But I like a taste of sweetness for my baguettes. Is it okay to add extra sugar, and how many tablespoons would be okay?

Best Answer

First of all, this recipe is not supposed to taste sweet. There is so little sugar, it must be there for tenderness - and even this is strange in a bread with so much glutenless filler (the potato). If it is in the sponge only, maybe it is only there to speed up the sponge rising time.

Adding sugar to a bread recipe is not trivial. Sugar interferes with gluten creation. The maximum sugar you can have in a bread recipe is two tablespoons sugar per cup of flour, which is not very sweet. And then you have to change the recipe: it needs much longer kneading, and more yeast. At very low concentrations, sugar does indeed feed the yeast, but if you use more of it, its osmotic activity interferes with its growth.

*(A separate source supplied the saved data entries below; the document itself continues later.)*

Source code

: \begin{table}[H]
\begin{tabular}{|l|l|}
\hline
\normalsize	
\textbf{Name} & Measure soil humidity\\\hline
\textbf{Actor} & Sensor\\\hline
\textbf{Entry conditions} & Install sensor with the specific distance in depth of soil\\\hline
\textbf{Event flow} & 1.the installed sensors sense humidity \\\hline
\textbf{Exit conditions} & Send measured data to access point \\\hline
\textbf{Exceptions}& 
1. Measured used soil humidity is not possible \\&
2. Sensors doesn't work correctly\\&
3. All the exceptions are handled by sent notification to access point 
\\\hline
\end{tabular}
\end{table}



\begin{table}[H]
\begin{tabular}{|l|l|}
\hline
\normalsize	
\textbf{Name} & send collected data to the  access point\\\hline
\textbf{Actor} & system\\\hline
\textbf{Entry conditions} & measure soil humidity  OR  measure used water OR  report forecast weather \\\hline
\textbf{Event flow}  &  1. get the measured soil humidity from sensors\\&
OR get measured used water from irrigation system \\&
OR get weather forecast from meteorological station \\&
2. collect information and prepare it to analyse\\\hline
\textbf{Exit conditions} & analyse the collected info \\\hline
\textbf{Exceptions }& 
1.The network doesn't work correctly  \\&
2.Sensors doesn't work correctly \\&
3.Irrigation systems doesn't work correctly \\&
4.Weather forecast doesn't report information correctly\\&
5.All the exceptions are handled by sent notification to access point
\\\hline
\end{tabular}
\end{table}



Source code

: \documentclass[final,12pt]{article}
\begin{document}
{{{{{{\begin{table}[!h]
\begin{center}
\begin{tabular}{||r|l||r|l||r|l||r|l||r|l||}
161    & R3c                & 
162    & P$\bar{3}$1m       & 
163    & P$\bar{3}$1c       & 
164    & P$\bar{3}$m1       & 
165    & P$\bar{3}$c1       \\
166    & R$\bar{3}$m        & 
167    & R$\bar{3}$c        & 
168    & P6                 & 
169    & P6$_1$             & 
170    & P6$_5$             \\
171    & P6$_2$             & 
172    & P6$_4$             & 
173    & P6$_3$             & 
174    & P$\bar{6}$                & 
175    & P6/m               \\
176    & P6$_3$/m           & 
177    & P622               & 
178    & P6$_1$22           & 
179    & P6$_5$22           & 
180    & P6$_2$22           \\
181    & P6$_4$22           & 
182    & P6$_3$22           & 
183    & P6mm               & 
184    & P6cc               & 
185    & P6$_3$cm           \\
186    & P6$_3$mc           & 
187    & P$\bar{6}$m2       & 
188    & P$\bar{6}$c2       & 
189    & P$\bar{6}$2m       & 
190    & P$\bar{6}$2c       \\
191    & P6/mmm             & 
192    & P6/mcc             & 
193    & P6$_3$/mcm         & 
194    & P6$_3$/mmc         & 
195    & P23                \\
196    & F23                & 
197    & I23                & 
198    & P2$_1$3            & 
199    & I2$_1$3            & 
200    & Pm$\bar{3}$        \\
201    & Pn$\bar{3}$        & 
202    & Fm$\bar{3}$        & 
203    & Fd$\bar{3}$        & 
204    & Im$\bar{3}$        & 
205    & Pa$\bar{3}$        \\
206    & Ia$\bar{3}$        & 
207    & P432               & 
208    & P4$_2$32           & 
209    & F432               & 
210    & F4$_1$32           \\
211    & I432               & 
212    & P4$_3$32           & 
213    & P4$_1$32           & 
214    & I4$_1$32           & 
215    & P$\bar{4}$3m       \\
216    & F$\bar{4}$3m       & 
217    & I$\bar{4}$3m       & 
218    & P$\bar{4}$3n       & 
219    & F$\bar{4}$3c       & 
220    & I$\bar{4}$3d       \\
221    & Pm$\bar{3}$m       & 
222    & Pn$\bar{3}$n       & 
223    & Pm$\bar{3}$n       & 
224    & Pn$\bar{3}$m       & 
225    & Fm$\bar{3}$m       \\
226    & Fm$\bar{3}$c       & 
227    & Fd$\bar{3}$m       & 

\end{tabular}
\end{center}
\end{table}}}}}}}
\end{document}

The probelm here is that you have all the potato in the recipe. This means you already have very little gluten compared to the mass of dough. And also that it is diluting any sugar, reducing the sweet taste.

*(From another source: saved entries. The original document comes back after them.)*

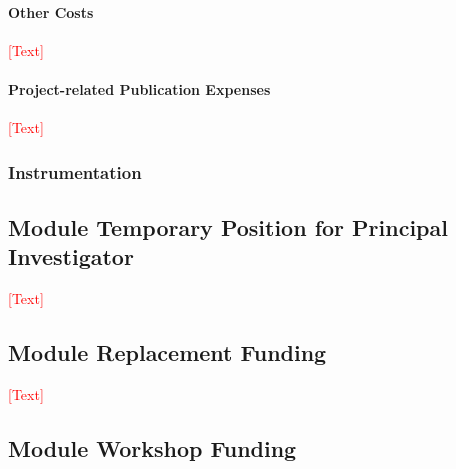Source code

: \documentclass[a4paper,11pt]{article}
\begin{document}

\paragraph{Other Costs}

\noindent\textcolor{red}{[Text]}

\paragraph{Project-related Publication Expenses}

\noindent\textcolor{red}{[Text]}

\subsubsection{Instrumentation}






\subsection{Module Temporary Position for Principal Investigator}

\noindent\textcolor{red}{[Text]}

\subsection{Module Replacement Funding}

\noindent\textcolor{red}{[Text]} 





\subsection{Module Workshop Funding}
\end{document}
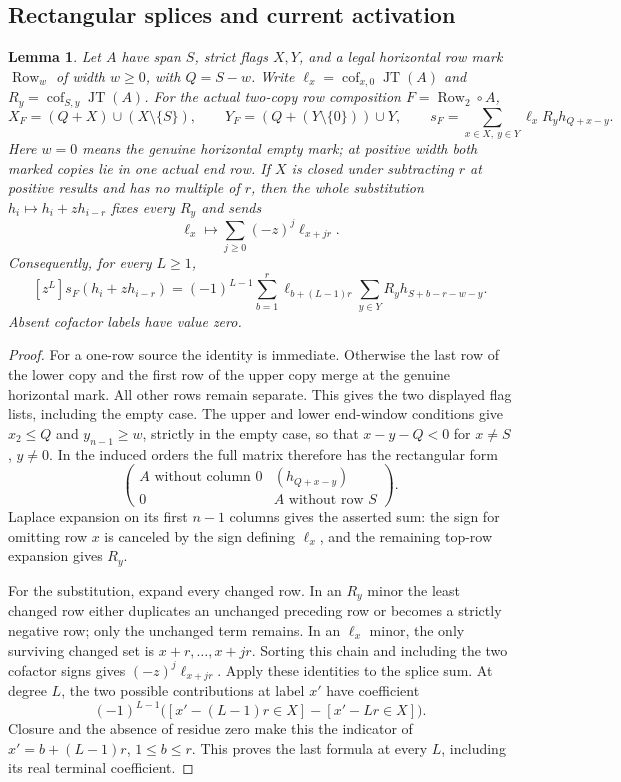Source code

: \documentclass[11pt,a4paper]{amsart}
\numberwithin{equation}{section}
\theoremstyle{plain}
\newtheorem{lemma}[theorem]{Lemma}
\theoremstyle{definition}
\newcommand{\Row}{\operatorname{Row}}
\newcommand{\JT}{\operatorname{JT}}
\begin{document}
\subsection{Rectangular splices and current activation}

\begin{lemma}\label{ph:rectangular-splice}
Let \(A\) have span \(S\), strict flags \(X,Y\), and a legal horizontal
row mark \(\Row_w\) of width \(w\ge0\), with \(Q=S-w\).  Write
\(\ell_x=\operatorname{cof}_{x,0}\JT(A)\) and
\(R_y=\operatorname{cof}_{S,y}\JT(A)\).
For the actual two-copy row composition \(F=\Row_2\circ A\),
\[
 X_F=(Q+X)\cup(X\setminus\{S\}),\qquad
 Y_F=(Q+(Y\setminus\{0\}))\cup Y,
 \qquad
 s_F=\sum_{x\in X,\ y\in Y}\ell_xR_yh_{Q+x-y}.
\]
Here \(w=0\) means the genuine horizontal empty mark; at positive
width both marked copies lie in one actual end row.  If \(X\) is closed
under subtracting \(r\) at positive results and has no multiple of \(r\),
then the whole substitution \(h_i\mapsto h_i+zh_{i-r}\) fixes every \(R_y\)
and sends
\[
 \ell_x\longmapsto\sum_{j\ge0}(-z)^j\ell_{x+jr}.
\]
Consequently, for every \(L\ge1\),
\[
 [z^L]s_F(h_i+zh_{i-r})
 =(-1)^{L-1}\sum_{b=1}^{r}\ell_{b+(L-1)r}
                   \sum_{y\in Y}R_yh_{S+b-r-w-y}.
\]
Absent cofactor labels have value zero.
\end{lemma}
\begin{proof}
For a one-row source the identity is immediate.  Otherwise the last
row of the lower copy and the first row of the upper copy merge
at the genuine horizontal mark.  All other rows remain separate.  This
gives the two displayed flag lists, including the empty case.  The upper
and lower end-window conditions give
\(x_2\le Q\) and \(y_{n-1}\ge w\), strictly in the empty case, so that
\(x-y-Q<0\) for \(x\ne S\), \(y\ne0\).
In the induced orders the full matrix therefore has the rectangular form
\[
 \begin{pmatrix} A\text{ without column }0&(h_{Q+x-y})\\
                  0&A\text{ without row }S
 \end{pmatrix}.
\]
Laplace expansion on its first \(n-1\) columns gives the asserted sum:
the sign for omitting row \(x\) is canceled by the sign defining
\(\ell_x\), and the remaining top-row expansion gives \(R_y\).

For the substitution, expand every changed row.  In an \(R_y\) minor the
least changed row either duplicates an unchanged preceding row or
becomes a strictly negative row; only the unchanged term remains.
In an \(\ell_x\) minor, the only surviving changed set is
\(x+r,\ldots,x+jr\).  Sorting this chain and including the two cofactor
signs gives \((-z)^j\ell_{x+jr}\).
Apply these identities to the splice sum.  At degree \(L\), the two
possible contributions at label \(x'\) have coefficient
\[
 (-1)^{L-1}
 \bigl([x'-(L-1)r\in X]-[x'-Lr\in X]\bigr).
\]
Closure and the absence of residue zero make this the indicator of
\(x'=b+(L-1)r\), \(1\le b\le r\).  This proves the last formula at
every \(L\), including its real terminal coefficient.
\end{proof}
\end{document}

You can certainly try adding up to 7 tablespoons of sugar, but you should knead longer (double the knead time for the full 7 tablespoons - I knead standard brioche for about 30 minutes per hand before adding the butter) and will have to live with a bit worse texture. You can also try to use gluten strengthening tricks to compensate - add ascorbic acid (vit. C powder or a crushed pill), start with cold water, or add vital gluten.